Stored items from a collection
========

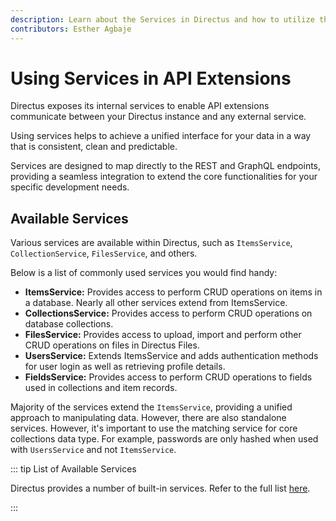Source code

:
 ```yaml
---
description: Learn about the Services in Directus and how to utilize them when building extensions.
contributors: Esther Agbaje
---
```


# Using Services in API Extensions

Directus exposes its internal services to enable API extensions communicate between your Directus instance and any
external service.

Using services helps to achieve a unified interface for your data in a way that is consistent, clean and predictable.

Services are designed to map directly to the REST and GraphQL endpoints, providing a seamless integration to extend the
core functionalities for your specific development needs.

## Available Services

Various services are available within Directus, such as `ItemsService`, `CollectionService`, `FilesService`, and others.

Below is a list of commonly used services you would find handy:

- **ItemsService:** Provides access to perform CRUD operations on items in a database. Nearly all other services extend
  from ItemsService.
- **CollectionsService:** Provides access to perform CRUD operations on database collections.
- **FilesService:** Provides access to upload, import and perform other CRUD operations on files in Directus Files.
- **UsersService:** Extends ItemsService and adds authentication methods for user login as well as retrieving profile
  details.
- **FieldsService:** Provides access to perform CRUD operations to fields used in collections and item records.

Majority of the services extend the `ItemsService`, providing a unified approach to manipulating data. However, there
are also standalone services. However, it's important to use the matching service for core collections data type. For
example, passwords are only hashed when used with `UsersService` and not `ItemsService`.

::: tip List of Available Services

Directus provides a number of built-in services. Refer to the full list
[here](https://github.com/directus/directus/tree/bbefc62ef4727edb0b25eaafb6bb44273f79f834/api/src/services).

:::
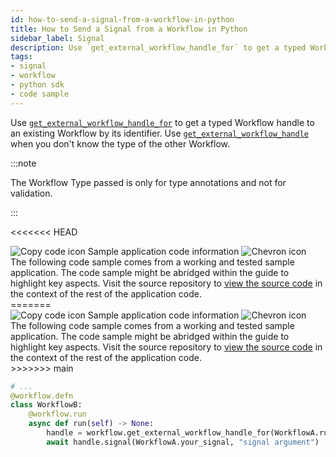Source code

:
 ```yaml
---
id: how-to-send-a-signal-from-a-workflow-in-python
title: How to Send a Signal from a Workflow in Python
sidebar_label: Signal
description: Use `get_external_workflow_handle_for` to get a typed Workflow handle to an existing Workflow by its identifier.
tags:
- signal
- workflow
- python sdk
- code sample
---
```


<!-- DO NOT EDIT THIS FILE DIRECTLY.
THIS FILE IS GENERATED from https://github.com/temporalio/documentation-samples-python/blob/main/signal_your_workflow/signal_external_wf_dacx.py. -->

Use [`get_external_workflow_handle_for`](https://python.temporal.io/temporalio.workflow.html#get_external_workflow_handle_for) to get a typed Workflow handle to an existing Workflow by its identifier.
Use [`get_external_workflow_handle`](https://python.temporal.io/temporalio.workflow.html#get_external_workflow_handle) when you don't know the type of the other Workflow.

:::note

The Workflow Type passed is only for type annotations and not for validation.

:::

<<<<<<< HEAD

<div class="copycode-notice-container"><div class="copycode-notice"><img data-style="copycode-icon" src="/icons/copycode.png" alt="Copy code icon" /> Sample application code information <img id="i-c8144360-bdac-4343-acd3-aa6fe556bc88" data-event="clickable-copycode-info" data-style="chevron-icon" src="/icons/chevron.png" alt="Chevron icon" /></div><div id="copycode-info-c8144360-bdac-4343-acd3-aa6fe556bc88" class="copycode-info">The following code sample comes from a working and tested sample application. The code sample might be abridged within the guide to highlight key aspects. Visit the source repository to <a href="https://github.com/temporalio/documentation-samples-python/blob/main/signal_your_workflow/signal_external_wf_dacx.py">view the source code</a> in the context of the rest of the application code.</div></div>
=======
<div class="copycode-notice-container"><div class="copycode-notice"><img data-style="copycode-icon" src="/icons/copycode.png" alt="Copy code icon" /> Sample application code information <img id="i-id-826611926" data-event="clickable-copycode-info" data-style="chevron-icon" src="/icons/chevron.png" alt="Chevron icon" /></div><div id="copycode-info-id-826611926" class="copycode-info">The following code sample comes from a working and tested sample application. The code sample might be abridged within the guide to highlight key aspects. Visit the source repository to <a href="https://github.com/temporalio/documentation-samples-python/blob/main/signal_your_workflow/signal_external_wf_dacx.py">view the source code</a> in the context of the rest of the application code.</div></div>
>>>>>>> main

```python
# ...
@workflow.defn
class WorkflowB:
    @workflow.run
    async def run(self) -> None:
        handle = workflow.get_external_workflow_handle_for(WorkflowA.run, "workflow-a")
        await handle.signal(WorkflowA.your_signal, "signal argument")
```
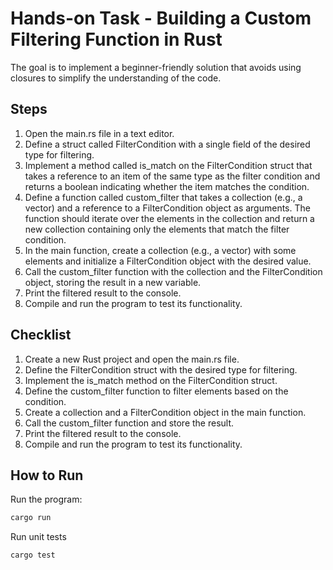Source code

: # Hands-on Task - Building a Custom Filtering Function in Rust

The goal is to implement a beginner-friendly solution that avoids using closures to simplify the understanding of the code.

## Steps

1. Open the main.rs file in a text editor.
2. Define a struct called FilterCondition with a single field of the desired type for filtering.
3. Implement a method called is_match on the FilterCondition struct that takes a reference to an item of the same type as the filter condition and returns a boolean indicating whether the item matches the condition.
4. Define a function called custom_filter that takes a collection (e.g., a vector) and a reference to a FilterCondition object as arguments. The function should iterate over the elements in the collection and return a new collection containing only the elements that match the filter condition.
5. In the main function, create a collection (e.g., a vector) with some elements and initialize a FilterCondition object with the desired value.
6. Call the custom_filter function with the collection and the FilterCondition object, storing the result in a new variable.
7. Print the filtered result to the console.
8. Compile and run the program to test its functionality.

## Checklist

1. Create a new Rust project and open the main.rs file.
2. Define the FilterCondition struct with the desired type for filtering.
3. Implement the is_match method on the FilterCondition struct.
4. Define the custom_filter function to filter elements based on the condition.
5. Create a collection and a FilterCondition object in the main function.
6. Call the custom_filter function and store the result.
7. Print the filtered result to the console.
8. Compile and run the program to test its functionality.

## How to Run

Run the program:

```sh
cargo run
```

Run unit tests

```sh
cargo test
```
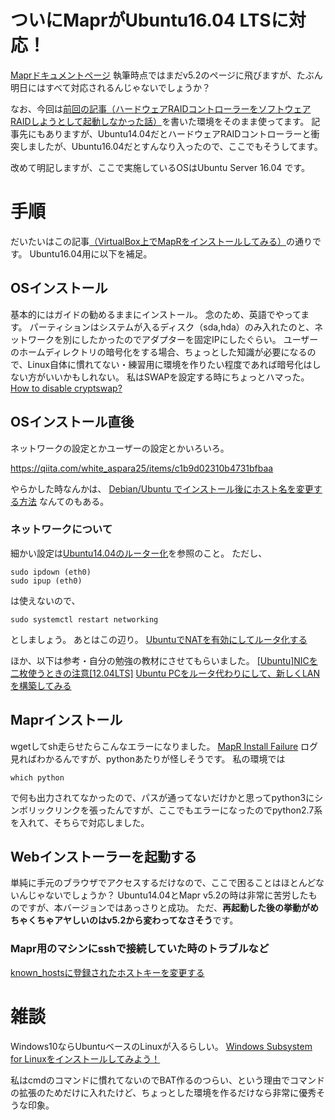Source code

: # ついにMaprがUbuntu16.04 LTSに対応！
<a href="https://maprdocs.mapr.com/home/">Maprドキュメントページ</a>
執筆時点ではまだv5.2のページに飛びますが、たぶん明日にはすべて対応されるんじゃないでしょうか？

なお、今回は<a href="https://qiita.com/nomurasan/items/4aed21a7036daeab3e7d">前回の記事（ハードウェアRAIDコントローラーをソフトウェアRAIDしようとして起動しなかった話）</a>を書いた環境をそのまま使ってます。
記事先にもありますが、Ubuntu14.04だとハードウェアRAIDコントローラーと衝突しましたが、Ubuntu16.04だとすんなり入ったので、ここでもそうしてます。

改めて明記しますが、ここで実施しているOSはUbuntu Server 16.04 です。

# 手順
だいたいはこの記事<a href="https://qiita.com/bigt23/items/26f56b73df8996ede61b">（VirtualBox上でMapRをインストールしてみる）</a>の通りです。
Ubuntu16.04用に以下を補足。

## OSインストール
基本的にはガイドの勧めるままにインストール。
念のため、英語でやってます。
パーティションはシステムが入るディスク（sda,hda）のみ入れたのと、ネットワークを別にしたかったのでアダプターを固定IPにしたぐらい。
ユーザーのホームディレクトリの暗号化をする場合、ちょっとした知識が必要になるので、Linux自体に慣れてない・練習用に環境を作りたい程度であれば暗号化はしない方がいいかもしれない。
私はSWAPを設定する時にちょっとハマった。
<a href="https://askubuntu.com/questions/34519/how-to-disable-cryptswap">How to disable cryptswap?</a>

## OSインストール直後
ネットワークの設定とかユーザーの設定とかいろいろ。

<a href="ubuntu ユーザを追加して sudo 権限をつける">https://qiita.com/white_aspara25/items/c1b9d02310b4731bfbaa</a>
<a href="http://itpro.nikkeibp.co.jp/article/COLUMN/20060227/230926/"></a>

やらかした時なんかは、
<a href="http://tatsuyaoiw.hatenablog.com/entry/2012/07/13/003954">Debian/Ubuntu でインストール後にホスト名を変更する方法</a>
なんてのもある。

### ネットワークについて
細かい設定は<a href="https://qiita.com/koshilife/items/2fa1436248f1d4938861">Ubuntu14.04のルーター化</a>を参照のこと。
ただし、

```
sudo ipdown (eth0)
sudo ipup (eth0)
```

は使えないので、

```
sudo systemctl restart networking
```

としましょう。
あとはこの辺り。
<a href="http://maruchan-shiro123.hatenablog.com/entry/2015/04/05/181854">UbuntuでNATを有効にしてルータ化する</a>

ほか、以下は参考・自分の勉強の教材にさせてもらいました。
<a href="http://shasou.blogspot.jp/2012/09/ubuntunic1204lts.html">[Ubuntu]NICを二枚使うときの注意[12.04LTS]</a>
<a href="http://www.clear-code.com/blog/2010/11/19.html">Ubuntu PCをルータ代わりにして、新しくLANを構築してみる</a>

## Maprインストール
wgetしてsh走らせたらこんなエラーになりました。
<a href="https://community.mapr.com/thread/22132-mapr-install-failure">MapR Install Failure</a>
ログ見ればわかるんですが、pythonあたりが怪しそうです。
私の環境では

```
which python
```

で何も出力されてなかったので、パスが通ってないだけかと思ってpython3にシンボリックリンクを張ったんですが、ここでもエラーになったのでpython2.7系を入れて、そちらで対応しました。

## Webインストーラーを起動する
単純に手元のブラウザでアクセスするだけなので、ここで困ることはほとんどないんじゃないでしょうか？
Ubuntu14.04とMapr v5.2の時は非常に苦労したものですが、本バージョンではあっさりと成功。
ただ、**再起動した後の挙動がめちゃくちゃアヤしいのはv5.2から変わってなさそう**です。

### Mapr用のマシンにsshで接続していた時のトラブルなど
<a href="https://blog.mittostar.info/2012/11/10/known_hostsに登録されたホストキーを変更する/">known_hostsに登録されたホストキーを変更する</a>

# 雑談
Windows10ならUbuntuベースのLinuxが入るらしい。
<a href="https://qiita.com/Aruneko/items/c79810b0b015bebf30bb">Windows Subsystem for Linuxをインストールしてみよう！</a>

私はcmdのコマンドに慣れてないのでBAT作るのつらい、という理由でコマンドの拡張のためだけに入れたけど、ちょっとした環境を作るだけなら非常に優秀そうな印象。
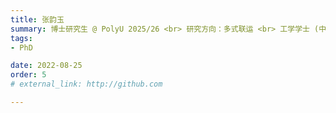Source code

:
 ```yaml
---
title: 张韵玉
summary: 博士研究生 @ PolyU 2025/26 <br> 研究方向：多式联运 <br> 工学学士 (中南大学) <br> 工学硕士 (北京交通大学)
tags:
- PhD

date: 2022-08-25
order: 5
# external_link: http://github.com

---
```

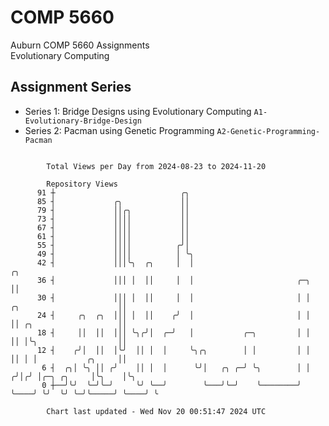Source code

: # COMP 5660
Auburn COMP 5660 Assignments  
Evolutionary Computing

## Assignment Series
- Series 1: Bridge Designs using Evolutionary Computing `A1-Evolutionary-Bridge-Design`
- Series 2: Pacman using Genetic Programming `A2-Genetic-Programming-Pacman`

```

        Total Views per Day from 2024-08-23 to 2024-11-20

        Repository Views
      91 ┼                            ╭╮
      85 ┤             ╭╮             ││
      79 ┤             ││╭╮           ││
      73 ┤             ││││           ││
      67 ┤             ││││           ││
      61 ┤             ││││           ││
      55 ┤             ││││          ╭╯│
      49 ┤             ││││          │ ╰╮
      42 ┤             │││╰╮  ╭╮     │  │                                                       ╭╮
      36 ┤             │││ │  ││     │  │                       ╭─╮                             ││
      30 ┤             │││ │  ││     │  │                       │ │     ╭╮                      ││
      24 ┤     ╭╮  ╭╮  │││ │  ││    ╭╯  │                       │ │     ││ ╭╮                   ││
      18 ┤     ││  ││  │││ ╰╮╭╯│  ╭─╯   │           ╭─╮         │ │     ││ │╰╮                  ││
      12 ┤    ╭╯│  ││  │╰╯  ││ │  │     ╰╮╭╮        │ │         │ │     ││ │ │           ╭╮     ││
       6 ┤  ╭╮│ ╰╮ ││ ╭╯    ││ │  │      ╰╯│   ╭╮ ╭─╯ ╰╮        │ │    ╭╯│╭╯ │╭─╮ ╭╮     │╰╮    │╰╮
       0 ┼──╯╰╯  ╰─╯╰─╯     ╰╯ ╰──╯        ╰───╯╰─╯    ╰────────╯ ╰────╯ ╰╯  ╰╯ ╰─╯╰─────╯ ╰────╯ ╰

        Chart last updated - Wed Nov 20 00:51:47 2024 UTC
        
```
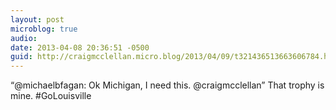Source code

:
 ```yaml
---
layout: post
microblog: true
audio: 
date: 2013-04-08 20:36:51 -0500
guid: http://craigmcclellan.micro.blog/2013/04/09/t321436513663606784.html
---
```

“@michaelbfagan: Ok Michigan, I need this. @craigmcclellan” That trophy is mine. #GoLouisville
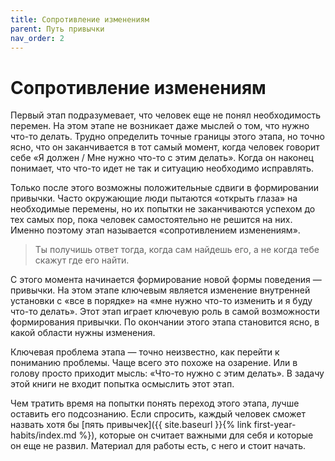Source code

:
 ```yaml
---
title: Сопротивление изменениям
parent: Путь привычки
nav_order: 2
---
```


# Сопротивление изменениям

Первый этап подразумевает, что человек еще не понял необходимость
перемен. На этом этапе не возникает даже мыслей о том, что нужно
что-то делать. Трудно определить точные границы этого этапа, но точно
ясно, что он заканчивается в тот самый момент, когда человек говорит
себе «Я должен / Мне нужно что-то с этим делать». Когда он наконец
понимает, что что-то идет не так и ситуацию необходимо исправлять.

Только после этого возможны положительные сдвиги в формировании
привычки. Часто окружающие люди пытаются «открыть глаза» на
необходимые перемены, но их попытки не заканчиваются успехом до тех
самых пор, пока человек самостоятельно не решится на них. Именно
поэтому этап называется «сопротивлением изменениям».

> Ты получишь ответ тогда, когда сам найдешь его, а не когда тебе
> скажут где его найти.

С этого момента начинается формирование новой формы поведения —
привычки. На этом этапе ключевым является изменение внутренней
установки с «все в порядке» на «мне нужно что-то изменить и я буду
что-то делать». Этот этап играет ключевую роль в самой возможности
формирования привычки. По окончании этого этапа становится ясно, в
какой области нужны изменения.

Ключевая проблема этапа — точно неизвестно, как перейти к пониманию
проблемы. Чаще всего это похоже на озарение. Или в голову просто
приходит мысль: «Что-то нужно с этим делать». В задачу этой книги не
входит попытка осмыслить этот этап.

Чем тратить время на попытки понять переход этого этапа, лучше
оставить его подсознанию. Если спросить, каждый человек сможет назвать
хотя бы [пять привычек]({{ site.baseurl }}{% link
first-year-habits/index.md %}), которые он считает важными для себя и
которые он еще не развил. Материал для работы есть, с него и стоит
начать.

========

• WHAT IS BEING ASKED:
Print the data above exactly, from its first line to the line bearing "Using services helps" inclusive, and keep pictures out of the result.

• WRITTEN ANSWER:
Source code

:
 ```yaml
---
description: Learn about the Services in Directus and how to utilize them when building extensions.
contributors: Esther Agbaje
---
```


# Using Services in API Extensions

Directus exposes its internal services to enable API extensions communicate between your Directus instance and any
external service.

Using services helps to achieve a unified interface for your data in a way that is consistent, clean and predictable.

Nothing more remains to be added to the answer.